§ Exercise: Reproduce only the lines of the material below that start at the line containing "- Use the 7 day access service." and stop at the line containing "Member of Rochdale Health Alliance". Keep both end lines.

++++

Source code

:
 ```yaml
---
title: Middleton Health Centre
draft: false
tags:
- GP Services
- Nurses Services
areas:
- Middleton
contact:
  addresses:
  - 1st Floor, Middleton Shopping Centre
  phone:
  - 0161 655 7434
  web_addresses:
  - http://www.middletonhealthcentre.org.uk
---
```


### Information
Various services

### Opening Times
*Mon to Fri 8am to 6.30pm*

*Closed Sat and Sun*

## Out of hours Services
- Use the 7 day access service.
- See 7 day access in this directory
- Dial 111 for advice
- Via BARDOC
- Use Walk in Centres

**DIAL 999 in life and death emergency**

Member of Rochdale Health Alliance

++++

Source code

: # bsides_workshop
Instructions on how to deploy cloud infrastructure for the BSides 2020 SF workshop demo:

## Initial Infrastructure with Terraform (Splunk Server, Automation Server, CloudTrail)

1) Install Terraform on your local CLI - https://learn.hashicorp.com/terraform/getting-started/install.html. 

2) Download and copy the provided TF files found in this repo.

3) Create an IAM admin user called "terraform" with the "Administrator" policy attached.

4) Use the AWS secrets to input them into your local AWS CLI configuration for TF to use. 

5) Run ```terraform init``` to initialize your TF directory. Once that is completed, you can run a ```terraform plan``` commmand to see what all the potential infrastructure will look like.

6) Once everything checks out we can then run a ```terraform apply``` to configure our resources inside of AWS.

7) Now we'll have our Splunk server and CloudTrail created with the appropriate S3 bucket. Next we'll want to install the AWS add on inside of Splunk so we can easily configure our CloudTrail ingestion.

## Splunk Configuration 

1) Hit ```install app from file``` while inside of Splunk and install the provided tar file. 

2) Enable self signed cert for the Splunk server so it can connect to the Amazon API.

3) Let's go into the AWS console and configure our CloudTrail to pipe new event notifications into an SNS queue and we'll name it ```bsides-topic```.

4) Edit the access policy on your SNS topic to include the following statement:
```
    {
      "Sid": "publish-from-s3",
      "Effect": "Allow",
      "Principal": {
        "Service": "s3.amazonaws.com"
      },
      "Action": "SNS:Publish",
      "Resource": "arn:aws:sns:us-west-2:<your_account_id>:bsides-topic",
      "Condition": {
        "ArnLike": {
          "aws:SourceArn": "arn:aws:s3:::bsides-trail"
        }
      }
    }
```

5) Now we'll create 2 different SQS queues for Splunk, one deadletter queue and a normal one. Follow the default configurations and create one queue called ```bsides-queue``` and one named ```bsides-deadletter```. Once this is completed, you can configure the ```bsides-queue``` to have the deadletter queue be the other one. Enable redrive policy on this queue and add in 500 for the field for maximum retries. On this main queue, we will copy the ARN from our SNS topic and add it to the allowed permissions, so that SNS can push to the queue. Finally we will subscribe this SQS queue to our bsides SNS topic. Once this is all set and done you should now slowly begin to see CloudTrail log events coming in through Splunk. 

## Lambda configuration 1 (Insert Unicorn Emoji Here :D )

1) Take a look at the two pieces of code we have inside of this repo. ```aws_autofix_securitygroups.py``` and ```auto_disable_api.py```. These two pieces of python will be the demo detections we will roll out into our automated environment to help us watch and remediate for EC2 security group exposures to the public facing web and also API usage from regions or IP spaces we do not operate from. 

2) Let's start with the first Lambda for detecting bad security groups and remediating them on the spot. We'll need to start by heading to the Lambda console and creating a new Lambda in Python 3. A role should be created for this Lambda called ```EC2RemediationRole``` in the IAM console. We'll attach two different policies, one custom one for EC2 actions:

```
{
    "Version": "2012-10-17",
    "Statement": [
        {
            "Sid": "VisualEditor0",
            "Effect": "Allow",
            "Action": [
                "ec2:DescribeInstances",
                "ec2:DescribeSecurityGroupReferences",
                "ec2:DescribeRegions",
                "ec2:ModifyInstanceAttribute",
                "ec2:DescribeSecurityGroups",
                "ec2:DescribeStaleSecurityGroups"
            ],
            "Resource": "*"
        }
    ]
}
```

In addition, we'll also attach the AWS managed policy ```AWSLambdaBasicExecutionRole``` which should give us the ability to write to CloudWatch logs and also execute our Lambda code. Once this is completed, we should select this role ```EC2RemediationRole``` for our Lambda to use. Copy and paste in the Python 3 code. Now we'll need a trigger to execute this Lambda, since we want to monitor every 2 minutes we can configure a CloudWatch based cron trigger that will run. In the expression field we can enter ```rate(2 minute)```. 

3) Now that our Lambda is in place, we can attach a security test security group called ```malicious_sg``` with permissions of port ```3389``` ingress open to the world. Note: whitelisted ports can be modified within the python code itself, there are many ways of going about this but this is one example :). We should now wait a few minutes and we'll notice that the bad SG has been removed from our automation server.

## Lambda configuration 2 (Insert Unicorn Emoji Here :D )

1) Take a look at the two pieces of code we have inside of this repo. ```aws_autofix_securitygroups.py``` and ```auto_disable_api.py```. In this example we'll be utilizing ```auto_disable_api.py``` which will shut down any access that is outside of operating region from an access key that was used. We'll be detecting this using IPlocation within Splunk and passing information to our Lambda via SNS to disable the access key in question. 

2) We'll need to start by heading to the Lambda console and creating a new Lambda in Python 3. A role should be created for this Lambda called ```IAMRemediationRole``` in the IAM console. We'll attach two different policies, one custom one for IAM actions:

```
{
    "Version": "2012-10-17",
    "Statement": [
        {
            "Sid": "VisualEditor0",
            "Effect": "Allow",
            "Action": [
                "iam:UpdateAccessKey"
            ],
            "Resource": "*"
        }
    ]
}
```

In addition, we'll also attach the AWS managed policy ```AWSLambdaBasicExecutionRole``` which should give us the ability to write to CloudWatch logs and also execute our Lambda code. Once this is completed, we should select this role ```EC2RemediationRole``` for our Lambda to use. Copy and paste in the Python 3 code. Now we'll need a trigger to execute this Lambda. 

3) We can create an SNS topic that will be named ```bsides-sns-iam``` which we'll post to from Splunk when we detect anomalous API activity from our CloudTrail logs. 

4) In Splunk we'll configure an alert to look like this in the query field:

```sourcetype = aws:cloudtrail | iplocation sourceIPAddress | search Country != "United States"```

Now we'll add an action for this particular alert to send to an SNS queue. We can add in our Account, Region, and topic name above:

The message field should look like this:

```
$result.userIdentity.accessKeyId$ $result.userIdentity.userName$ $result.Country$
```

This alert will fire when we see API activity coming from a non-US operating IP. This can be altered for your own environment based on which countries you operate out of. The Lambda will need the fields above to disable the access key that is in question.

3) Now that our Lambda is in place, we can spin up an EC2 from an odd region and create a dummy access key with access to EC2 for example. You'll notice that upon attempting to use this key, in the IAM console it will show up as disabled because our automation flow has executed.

++++

§ Exercise solution:
- Use the 7 day access service.
- See 7 day access in this directory
- Dial 111 for advice
- Via BARDOC
- Use Walk in Centres

**DIAL 999 in life and death emergency**

Member of Rochdale Health Alliance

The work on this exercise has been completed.